Assignment: Write out again only the lines running from the one that contains "Tiro Federal |" to the end of the records below, including both the first and the last.

++++++++++++++++++++

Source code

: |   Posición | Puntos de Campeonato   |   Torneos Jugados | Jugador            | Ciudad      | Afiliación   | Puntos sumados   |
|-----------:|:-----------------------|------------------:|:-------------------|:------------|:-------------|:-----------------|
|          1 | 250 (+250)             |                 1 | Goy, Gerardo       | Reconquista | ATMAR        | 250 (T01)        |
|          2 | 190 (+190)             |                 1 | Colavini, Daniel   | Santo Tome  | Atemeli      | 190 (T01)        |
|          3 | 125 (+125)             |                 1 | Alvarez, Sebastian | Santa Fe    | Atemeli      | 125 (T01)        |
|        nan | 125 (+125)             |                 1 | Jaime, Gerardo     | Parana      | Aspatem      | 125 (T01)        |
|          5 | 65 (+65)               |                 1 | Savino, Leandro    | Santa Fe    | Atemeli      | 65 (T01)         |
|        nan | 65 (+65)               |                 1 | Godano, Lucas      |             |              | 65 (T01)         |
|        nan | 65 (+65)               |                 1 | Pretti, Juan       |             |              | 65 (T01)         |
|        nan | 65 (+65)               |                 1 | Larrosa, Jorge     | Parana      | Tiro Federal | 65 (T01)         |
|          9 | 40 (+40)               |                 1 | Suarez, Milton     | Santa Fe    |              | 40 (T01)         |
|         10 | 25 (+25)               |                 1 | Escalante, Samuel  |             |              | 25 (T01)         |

++++++++++++++++++++

Written answer:
|        nan | 65 (+65)               |                 1 | Larrosa, Jorge     | Parana      | Tiro Federal | 65 (T01)         |
|          9 | 40 (+40)               |                 1 | Suarez, Milton     | Santa Fe    |              | 40 (T01)         |
|         10 | 25 (+25)               |                 1 | Escalante, Samuel  |             |              | 25 (T01)         |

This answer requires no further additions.